• PROBLEM STATEMENT
From the entries below, reproduce exactly the line containing "the tree representation.", the line containing "print groups, prefixed with vertical", and every line in between, with nothing added.

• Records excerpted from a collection
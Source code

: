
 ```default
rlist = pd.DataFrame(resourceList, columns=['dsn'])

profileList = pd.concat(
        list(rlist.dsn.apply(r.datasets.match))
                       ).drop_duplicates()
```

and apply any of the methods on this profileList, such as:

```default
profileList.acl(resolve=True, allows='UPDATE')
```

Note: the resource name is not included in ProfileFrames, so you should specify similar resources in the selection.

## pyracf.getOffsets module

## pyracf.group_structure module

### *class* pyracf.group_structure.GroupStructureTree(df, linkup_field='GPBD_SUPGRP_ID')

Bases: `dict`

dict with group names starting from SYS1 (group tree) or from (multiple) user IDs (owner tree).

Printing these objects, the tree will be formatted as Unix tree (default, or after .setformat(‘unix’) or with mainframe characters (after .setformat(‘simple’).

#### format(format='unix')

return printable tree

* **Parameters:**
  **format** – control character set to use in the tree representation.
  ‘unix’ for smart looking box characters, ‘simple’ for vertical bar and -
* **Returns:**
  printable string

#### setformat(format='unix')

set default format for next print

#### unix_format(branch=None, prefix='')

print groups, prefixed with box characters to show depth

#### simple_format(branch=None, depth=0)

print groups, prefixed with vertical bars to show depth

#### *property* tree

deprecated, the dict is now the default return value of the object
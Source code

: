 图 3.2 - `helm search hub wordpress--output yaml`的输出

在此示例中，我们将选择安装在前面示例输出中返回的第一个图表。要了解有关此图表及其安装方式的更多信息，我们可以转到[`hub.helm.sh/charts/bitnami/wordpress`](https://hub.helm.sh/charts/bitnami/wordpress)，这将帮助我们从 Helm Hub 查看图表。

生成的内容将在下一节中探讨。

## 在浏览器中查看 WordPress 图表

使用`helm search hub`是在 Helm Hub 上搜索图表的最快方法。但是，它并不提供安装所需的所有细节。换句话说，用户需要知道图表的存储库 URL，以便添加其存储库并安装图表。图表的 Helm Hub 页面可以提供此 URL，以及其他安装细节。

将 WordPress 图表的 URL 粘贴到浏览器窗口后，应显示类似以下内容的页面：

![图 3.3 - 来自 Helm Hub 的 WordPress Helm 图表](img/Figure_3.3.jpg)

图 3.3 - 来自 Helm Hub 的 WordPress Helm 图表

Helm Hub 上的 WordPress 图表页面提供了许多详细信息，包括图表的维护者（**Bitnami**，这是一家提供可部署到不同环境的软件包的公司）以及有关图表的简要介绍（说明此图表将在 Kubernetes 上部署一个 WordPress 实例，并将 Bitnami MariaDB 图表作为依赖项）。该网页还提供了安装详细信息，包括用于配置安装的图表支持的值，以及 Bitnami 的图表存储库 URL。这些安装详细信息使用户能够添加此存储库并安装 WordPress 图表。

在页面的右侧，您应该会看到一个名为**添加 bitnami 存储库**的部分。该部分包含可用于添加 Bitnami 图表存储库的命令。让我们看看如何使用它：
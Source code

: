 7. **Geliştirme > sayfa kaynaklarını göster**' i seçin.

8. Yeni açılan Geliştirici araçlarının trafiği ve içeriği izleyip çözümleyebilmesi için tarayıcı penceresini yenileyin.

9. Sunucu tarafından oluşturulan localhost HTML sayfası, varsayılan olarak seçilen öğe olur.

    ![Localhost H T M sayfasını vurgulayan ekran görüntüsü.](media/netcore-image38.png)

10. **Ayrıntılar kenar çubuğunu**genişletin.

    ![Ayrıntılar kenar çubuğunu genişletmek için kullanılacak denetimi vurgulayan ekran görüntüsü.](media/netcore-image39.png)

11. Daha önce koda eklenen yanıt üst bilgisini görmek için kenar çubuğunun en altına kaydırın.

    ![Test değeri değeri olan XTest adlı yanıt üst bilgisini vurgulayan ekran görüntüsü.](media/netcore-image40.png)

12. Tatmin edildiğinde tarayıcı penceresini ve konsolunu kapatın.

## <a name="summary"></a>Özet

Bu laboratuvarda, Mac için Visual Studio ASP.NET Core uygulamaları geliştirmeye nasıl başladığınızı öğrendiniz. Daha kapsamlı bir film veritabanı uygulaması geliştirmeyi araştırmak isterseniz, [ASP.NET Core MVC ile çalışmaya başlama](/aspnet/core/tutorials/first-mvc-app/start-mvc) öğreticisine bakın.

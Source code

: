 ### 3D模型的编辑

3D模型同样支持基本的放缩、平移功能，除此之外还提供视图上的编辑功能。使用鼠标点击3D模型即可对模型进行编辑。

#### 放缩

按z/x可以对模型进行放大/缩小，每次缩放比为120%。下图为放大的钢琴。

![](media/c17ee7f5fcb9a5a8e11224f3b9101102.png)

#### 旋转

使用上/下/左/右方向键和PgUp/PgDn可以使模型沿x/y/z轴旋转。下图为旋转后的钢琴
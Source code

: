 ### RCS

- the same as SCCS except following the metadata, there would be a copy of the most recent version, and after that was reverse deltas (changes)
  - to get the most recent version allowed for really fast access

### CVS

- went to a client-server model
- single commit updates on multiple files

• EXPECTED OUTPUT
  **format** – control character set to use in the tree representation.
  ‘unix’ for smart looking box characters, ‘simple’ for vertical bar and -
* **Returns:**
  printable string

#### setformat(format='unix')

set default format for next print

#### unix_format(branch=None, prefix='')

print groups, prefixed with box characters to show depth

#### simple_format(branch=None, depth=0)

print groups, prefixed with vertical bars to show depth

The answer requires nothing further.